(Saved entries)
# # # # # # #
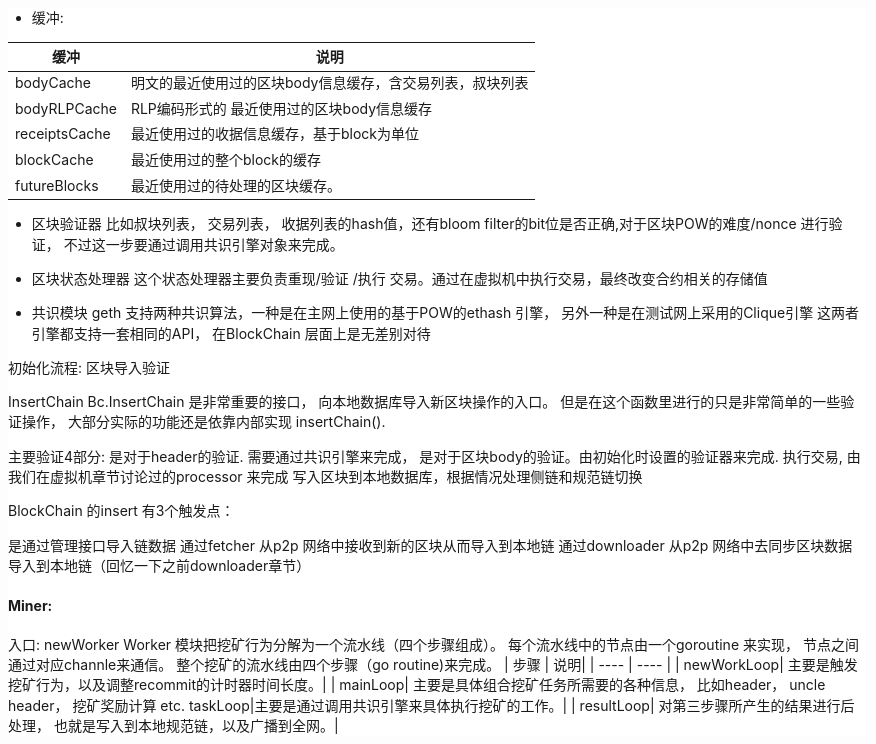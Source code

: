 - 缓冲:

|  缓冲   | 说明  |
|  ----  | ----  |
|bodyCache|明文的最近使用过的区块body信息缓存，含交易列表，叔块列表|
|bodyRLPCache|RLP编码形式的 最近使用过的区块body信息缓存|
|receiptsCache|最近使用过的收据信息缓存，基于block为单位|
|blockCache|最近使用过的整个block的缓存|
|futureBlocks|最近使用过的待处理的区块缓存。|


- 区块验证器
比如叔块列表， 交易列表， 收据列表的hash值，还有bloom filter的bit位是否正确,对于区块POW的难度/nonce 进行验证， 不过这一步要通过调用共识引擎对象来完成。

- 区块状态处理器
这个状态处理器主要负责重现/验证 /执行 交易。通过在虚拟机中执行交易，最终改变合约相关的存储值


- 共识模块
geth 支持两种共识算法，一种是在主网上使用的基于POW的ethash 引擎， 另外一种是在测试网上采用的Clique引擎 这两者引擎都支持一套相同的API， 在BlockChain 层面上是无差别对待


初始化流程:
区块导入验证

InsertChain
Bc.InsertChain 是非常重要的接口， 向本地数据库导入新区块操作的入口。 但是在这个函数里进行的只是非常简单的一些验证操作， 大部分实际的功能还是依靠内部实现 insertChain().


主要验证4部分:
是对于header的验证. 需要通过共识引擎来完成，
是对于区块body的验证。由初始化时设置的验证器来完成.
执行交易, 由我们在虚拟机章节讨论过的processor 来完成
写入区块到本地数据库，根据情况处理侧链和规范链切换


BlockChain 的insert 有3个触发点：

是通过管理接口导入链数据
通过fetcher 从p2p 网络中接收到新的区块从而导入到本地链
通过downloader 从p2p 网络中去同步区块数据 导入到本地链（回忆一下之前downloader章节）

#### Miner:
入口:
newWorker
Worker 模块把挖矿行为分解为一个流水线（四个步骤组成）。 每个流水线中的节点由一个goroutine 来实现， 节点之间通过对应channle来通信。
整个挖矿的流水线由四个步骤（go routine)来完成。
|  步骤  | 说明|
|  ----  | ----  |
| newWorkLoop| 主要是触发挖矿行为，以及调整recommit的计时器时间长度。|
| mainLoop| 主要是具体组合挖矿任务所需要的各种信息， 比如header， uncle header， 挖矿奖励计算 etc.
taskLoop|主要是通过调用共识引擎来具体执行挖矿的工作。|
| resultLoop| 对第三步骤所产生的结果进行后处理， 也就是写入到本地规范链，以及广播到全网。|
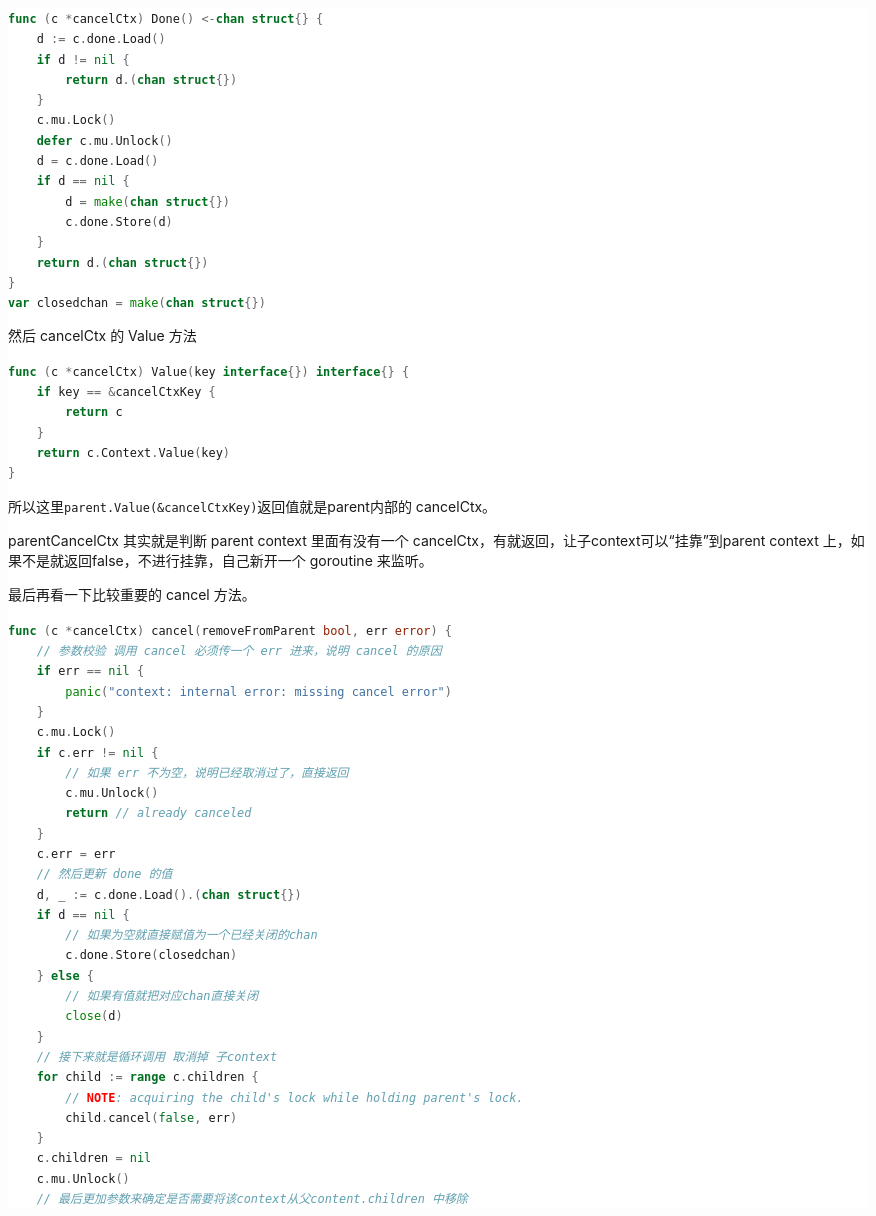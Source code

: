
 ```go
func (c *cancelCtx) Done() <-chan struct{} {
	d := c.done.Load()
	if d != nil {
		return d.(chan struct{})
	}
	c.mu.Lock()
	defer c.mu.Unlock()
	d = c.done.Load()
	if d == nil {
		d = make(chan struct{})
		c.done.Store(d)
	}
	return d.(chan struct{})
}
var closedchan = make(chan struct{})
```

然后 cancelCtx 的 Value 方法

```go
func (c *cancelCtx) Value(key interface{}) interface{} {
	if key == &cancelCtxKey {
		return c
	}
	return c.Context.Value(key)
}
```

所以这里`parent.Value(&cancelCtxKey)`返回值就是parent内部的 cancelCtx。

parentCancelCtx 其实就是判断 parent context 里面有没有一个 cancelCtx，有就返回，让子context可以“挂靠”到parent context 上，如果不是就返回false，不进行挂靠，自己新开一个 goroutine 来监听。



最后再看一下比较重要的 cancel 方法。

```go
func (c *cancelCtx) cancel(removeFromParent bool, err error) {
    // 参数校验 调用 cancel 必须传一个 err 进来，说明 cancel 的原因
	if err == nil {
		panic("context: internal error: missing cancel error")
	}
	c.mu.Lock()
	if c.err != nil {
        // 如果 err 不为空，说明已经取消过了，直接返回
		c.mu.Unlock()
		return // already canceled
	}
	c.err = err
    // 然后更新 done 的值
	d, _ := c.done.Load().(chan struct{})
	if d == nil {
        // 如果为空就直接赋值为一个已经关闭的chan
		c.done.Store(closedchan)
	} else {
        // 如果有值就把对应chan直接关闭
		close(d)
	}
    // 接下来就是循环调用 取消掉 子context
	for child := range c.children {
		// NOTE: acquiring the child's lock while holding parent's lock.
		child.cancel(false, err)
	}
	c.children = nil
	c.mu.Unlock()
    // 最后更加参数来确定是否需要将该context从父content.children 中移除
```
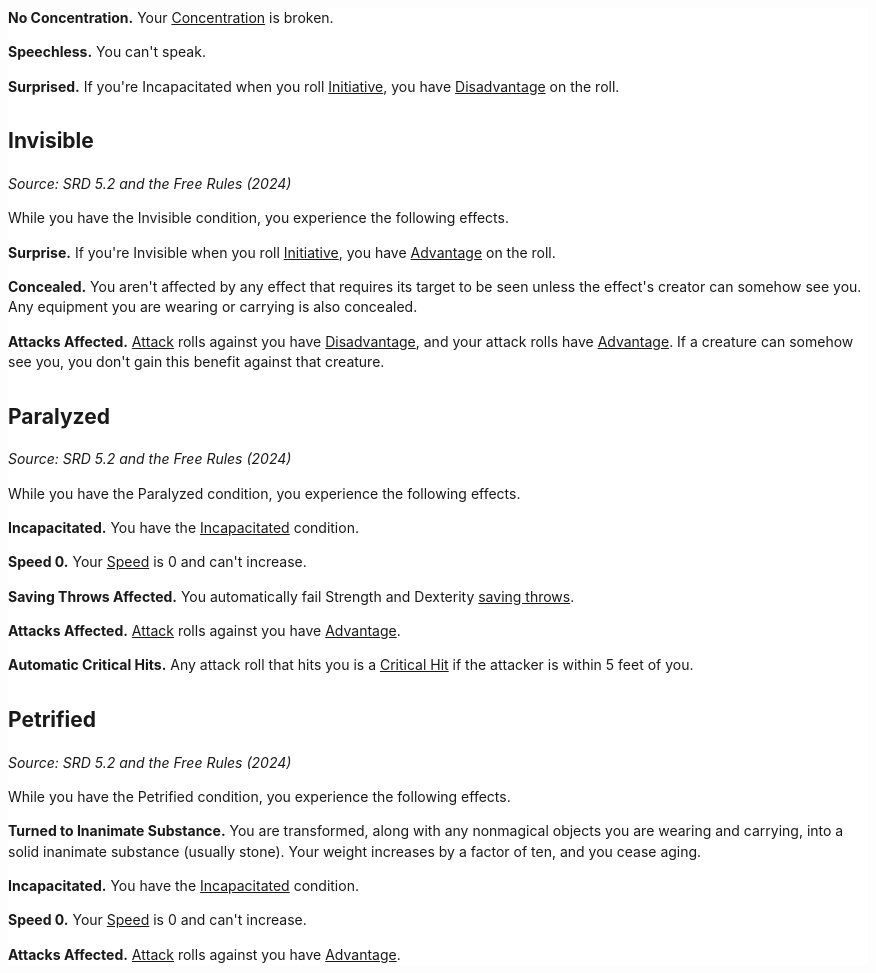 **No Concentration.** Your [Concentration](rules/conditions.md#Concentration) is broken.

**Speechless.** You can't speak.

**Surprised.** If you're Incapacitated when you roll [Initiative](rules/variant-rules/initiative-xphb.md), you have [Disadvantage](rules/variant-rules/disadvantage-xphb.md) on the roll.

## Invisible
_Source: SRD 5.2 and the Free Rules (2024)_

While you have the Invisible condition, you experience the following effects.

**Surprise.** If you're Invisible when you roll [Initiative](rules/variant-rules/initiative-xphb.md), you have [Advantage](rules/variant-rules/advantage-xphb.md) on the roll.

**Concealed.** You aren't affected by any effect that requires its target to be seen unless the effect's creator can somehow see you. Any equipment you are wearing or carrying is also concealed.

**Attacks Affected.** [Attack](rules/actions.md#Attack) rolls against you have [Disadvantage](rules/variant-rules/disadvantage-xphb.md), and your attack rolls have [Advantage](rules/variant-rules/advantage-xphb.md). If a creature can somehow see you, you don't gain this benefit against that creature.

## Paralyzed
_Source: SRD 5.2 and the Free Rules (2024)_

While you have the Paralyzed condition, you experience the following effects.

**Incapacitated.** You have the [Incapacitated](rules/conditions.md#Incapacitated) condition.

**Speed 0.** Your [Speed](rules/variant-rules/speed-xphb.md) is 0 and can't increase.

**Saving Throws Affected.** You automatically fail Strength and Dexterity [saving throws](rules/variant-rules/saving-throw-xphb.md).

**Attacks Affected.** [Attack](rules/actions.md#Attack) rolls against you have [Advantage](rules/variant-rules/advantage-xphb.md).

**Automatic Critical Hits.** Any attack roll that hits you is a [Critical Hit](rules/variant-rules/critical-hit-xphb.md) if the attacker is within 5 feet of you.

## Petrified
_Source: SRD 5.2 and the Free Rules (2024)_

While you have the Petrified condition, you experience the following effects.

**Turned to Inanimate Substance.** You are transformed, along with any nonmagical objects you are wearing and carrying, into a solid inanimate substance (usually stone). Your weight increases by a factor of ten, and you cease aging.

**Incapacitated.** You have the [Incapacitated](rules/conditions.md#Incapacitated) condition.

**Speed 0.** Your [Speed](rules/variant-rules/speed-xphb.md) is 0 and can't increase.

**Attacks Affected.** [Attack](rules/actions.md#Attack) rolls against you have [Advantage](rules/variant-rules/advantage-xphb.md).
# # # # # # #
WHAT THE TASK REQUIRES: Copy out the entries exactly as they stand, omitting the images.

SOLVED PROBLEM:
Source code

: - 缓冲:

|  缓冲   | 说明  |
|  ----  | ----  |
|bodyCache|明文的最近使用过的区块body信息缓存，含交易列表，叔块列表|
|bodyRLPCache|RLP编码形式的 最近使用过的区块body信息缓存|
|receiptsCache|最近使用过的收据信息缓存，基于block为单位|
|blockCache|最近使用过的整个block的缓存|
|futureBlocks|最近使用过的待处理的区块缓存。|


- 区块验证器
比如叔块列表， 交易列表， 收据列表的hash值，还有bloom filter的bit位是否正确,对于区块POW的难度/nonce 进行验证， 不过这一步要通过调用共识引擎对象来完成。

- 区块状态处理器
这个状态处理器主要负责重现/验证 /执行 交易。通过在虚拟机中执行交易，最终改变合约相关的存储值


- 共识模块
geth 支持两种共识算法，一种是在主网上使用的基于POW的ethash 引擎， 另外一种是在测试网上采用的Clique引擎 这两者引擎都支持一套相同的API， 在BlockChain 层面上是无差别对待


初始化流程:
区块导入验证

InsertChain
Bc.InsertChain 是非常重要的接口， 向本地数据库导入新区块操作的入口。 但是在这个函数里进行的只是非常简单的一些验证操作， 大部分实际的功能还是依靠内部实现 insertChain().


主要验证4部分:
是对于header的验证. 需要通过共识引擎来完成，
是对于区块body的验证。由初始化时设置的验证器来完成.
执行交易, 由我们在虚拟机章节讨论过的processor 来完成
写入区块到本地数据库，根据情况处理侧链和规范链切换


BlockChain 的insert 有3个触发点：

是通过管理接口导入链数据
通过fetcher 从p2p 网络中接收到新的区块从而导入到本地链
通过downloader 从p2p 网络中去同步区块数据 导入到本地链（回忆一下之前downloader章节）

#### Miner:
入口:
newWorker
Worker 模块把挖矿行为分解为一个流水线（四个步骤组成）。 每个流水线中的节点由一个goroutine 来实现， 节点之间通过对应channle来通信。
整个挖矿的流水线由四个步骤（go routine)来完成。
|  步骤  | 说明|
|  ----  | ----  |
| newWorkLoop| 主要是触发挖矿行为，以及调整recommit的计时器时间长度。|
| mainLoop| 主要是具体组合挖矿任务所需要的各种信息， 比如header， uncle header， 挖矿奖励计算 etc.
taskLoop|主要是通过调用共识引擎来具体执行挖矿的工作。|
| resultLoop| 对第三步骤所产生的结果进行后处理， 也就是写入到本地规范链，以及广播到全网。|
Source code

:
 ```go
func (c *cancelCtx) Done() <-chan struct{} {
	d := c.done.Load()
	if d != nil {
		return d.(chan struct{})
	}
	c.mu.Lock()
	defer c.mu.Unlock()
	d = c.done.Load()
	if d == nil {
		d = make(chan struct{})
		c.done.Store(d)
	}
	return d.(chan struct{})
}
var closedchan = make(chan struct{})
```

然后 cancelCtx 的 Value 方法

```go
func (c *cancelCtx) Value(key interface{}) interface{} {
	if key == &cancelCtxKey {
		return c
	}
	return c.Context.Value(key)
}
```

所以这里`parent.Value(&cancelCtxKey)`返回值就是parent内部的 cancelCtx。

parentCancelCtx 其实就是判断 parent context 里面有没有一个 cancelCtx，有就返回，让子context可以“挂靠”到parent context 上，如果不是就返回false，不进行挂靠，自己新开一个 goroutine 来监听。



最后再看一下比较重要的 cancel 方法。

```go
func (c *cancelCtx) cancel(removeFromParent bool, err error) {
    // 参数校验 调用 cancel 必须传一个 err 进来，说明 cancel 的原因
	if err == nil {
		panic("context: internal error: missing cancel error")
	}
	c.mu.Lock()
	if c.err != nil {
        // 如果 err 不为空，说明已经取消过了，直接返回
		c.mu.Unlock()
		return // already canceled
	}
	c.err = err
    // 然后更新 done 的值
	d, _ := c.done.Load().(chan struct{})
	if d == nil {
        // 如果为空就直接赋值为一个已经关闭的chan
		c.done.Store(closedchan)
	} else {
        // 如果有值就把对应chan直接关闭
		close(d)
	}
    // 接下来就是循环调用 取消掉 子context
	for child := range c.children {
		// NOTE: acquiring the child's lock while holding parent's lock.
		child.cancel(false, err)
	}
	c.children = nil
	c.mu.Unlock()
    // 最后更加参数来确定是否需要将该context从父content.children 中移除
```
 **No Concentration.** Your [Concentration](rules/conditions.md#Concentration) is broken.

**Speechless.** You can't speak.

**Surprised.** If you're Incapacitated when you roll [Initiative](rules/variant-rules/initiative-xphb.md), you have [Disadvantage](rules/variant-rules/disadvantage-xphb.md) on the roll.

## Invisible
_Source: SRD 5.2 and the Free Rules (2024)_

While you have the Invisible condition, you experience the following effects.

**Surprise.** If you're Invisible when you roll [Initiative](rules/variant-rules/initiative-xphb.md), you have [Advantage](rules/variant-rules/advantage-xphb.md) on the roll.

**Concealed.** You aren't affected by any effect that requires its target to be seen unless the effect's creator can somehow see you. Any equipment you are wearing or carrying is also concealed.

**Attacks Affected.** [Attack](rules/actions.md#Attack) rolls against you have [Disadvantage](rules/variant-rules/disadvantage-xphb.md), and your attack rolls have [Advantage](rules/variant-rules/advantage-xphb.md). If a creature can somehow see you, you don't gain this benefit against that creature.

## Paralyzed
_Source: SRD 5.2 and the Free Rules (2024)_

While you have the Paralyzed condition, you experience the following effects.

**Incapacitated.** You have the [Incapacitated](rules/conditions.md#Incapacitated) condition.

**Speed 0.** Your [Speed](rules/variant-rules/speed-xphb.md) is 0 and can't increase.

**Saving Throws Affected.** You automatically fail Strength and Dexterity [saving throws](rules/variant-rules/saving-throw-xphb.md).

**Attacks Affected.** [Attack](rules/actions.md#Attack) rolls against you have [Advantage](rules/variant-rules/advantage-xphb.md).

**Automatic Critical Hits.** Any attack roll that hits you is a [Critical Hit](rules/variant-rules/critical-hit-xphb.md) if the attacker is within 5 feet of you.

## Petrified
_Source: SRD 5.2 and the Free Rules (2024)_

While you have the Petrified condition, you experience the following effects.

**Turned to Inanimate Substance.** You are transformed, along with any nonmagical objects you are wearing and carrying, into a solid inanimate substance (usually stone). Your weight increases by a factor of ten, and you cease aging.

**Incapacitated.** You have the [Incapacitated](rules/conditions.md#Incapacitated) condition.

**Speed 0.** Your [Speed](rules/variant-rules/speed-xphb.md) is 0 and can't increase.

**Attacks Affected.** [Attack](rules/actions.md#Attack) rolls against you have [Advantage](rules/variant-rules/advantage-xphb.md).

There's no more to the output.